On Wednesday, December 10, 2014, a three-judge panel of the United States Court of Appeals for the Second Circuit issued a decision that significantly raises the bar for prosecuting individuals who are at least one layer removed from sources of confidential information, overturning the convictions of two hedge fund managers. The Second Circuit held that, in order to sustain a conviction for insider trading, the Government must prove both (1) that the tippee knew that an insider disclosed confidential information, and (2) that he did so in exchange for a personal benefit. The decision is likely to reshape the landscape for insider trading prosecutions, which has been a significant recent focus of the U.S. Department of Justice and the U.S. Securities and Exchange Commission’s enforcement efforts.
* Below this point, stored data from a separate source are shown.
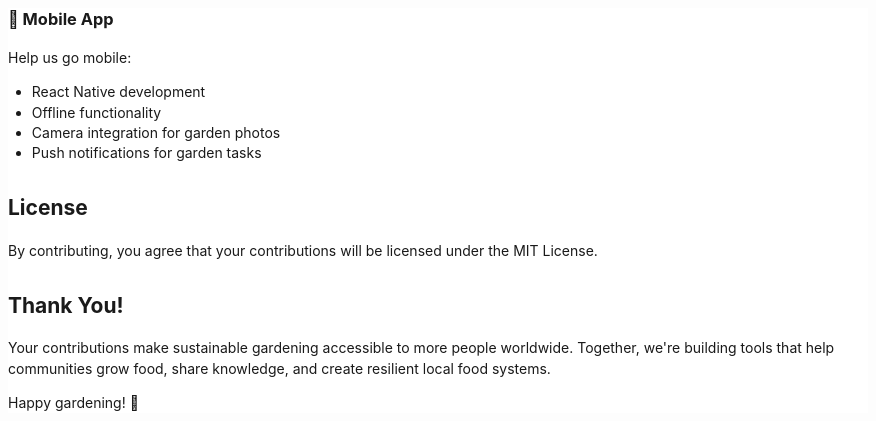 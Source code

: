 ### 📱 Mobile App
Help us go mobile:
- React Native development
- Offline functionality
- Camera integration for garden photos
- Push notifications for garden tasks

## License

By contributing, you agree that your contributions will be licensed under the MIT License.

## Thank You!

Your contributions make sustainable gardening accessible to more people worldwide. Together, we're building tools that help communities grow food, share knowledge, and create resilient local food systems.

Happy gardening! 🌱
The case, United States v. Newman, involved two former hedge fund managers, Todd Newman and Anthony Chiasson, who were convicted after a six-week jury trial of illegally trading stock based on tips that originated with technology-industry insiders. At trial, the Government alleged that a group of analysts at various hedge funds and investment firms obtained material, nonpublic information from employees of publicly traded companies, shared it amongst each other, and subsequently passed this information to the portfolio managers at their respective companies. On appeal, Newman and Chiasson argued, among other things, that the district court improperly failed to instruct the jury that a tippee must know that the insider’s disclosure of confidential information was made in exchange for a personal benefit.
The Second Circuit panel of Circuit Judges Winter, Parker, and Hall agreed. Reversing the holding of the district court, the Second Circuit held that the jury decision was erroneous because the Government failed to prove beyond a reasonable doubt both (1) that Newman and Chiasson (the tippees) knew that an insider disclosed confidential information to them, and (2) that the insider (the tipper) did so in exchange for a personal benefit. As to Newman and Chiasson’s specific convictions, the Court held that the evidence was insufficient to sustain a guilty verdict for two reasons. First, the Government’s evidence of personal benefit was insufficient. Second, even assuming that evidence was sufficient, the Government presented no evidence that the defendants knew that they were trading on information obtained from insiders in violation of those insiders’ fiduciary duties.
In an opinion authored by Judge Parker, the panel rejected the Government’s attempt to revive the absolute bar on tipping that the Supreme Court explicitly rejected in Dirks v. S.E.C., 463 U.S. 646 (1983), finding that the Supreme Court was “quite clear” in that the tippee’s liability derives only from the tipper’s breach of a fiduciary duty, not from the trading of non-public information. Consequently, this landmark ruling, with its harsh words for the Government’s position, poses a serious roadblock to Preet Bharara, the Manhattan United States Attorney who has undertaken a significant five-year insider trading crackdown, and the Department of Justice and the Securities and Exchange Commission more broadly.
It is certainly clear that after Newman, at least in the Second Circuit, the Government must offer significantly more proof to obtain a conviction for insider trading by a tippee. Lower courts may apply Newman with varying stringency, but as already evidenced by the several district court judges who had put several high-profile cases on hold while awaiting guidance from the Second Circuit, Newman marks a fundamental shift in the landscape for insider trading prosecutions.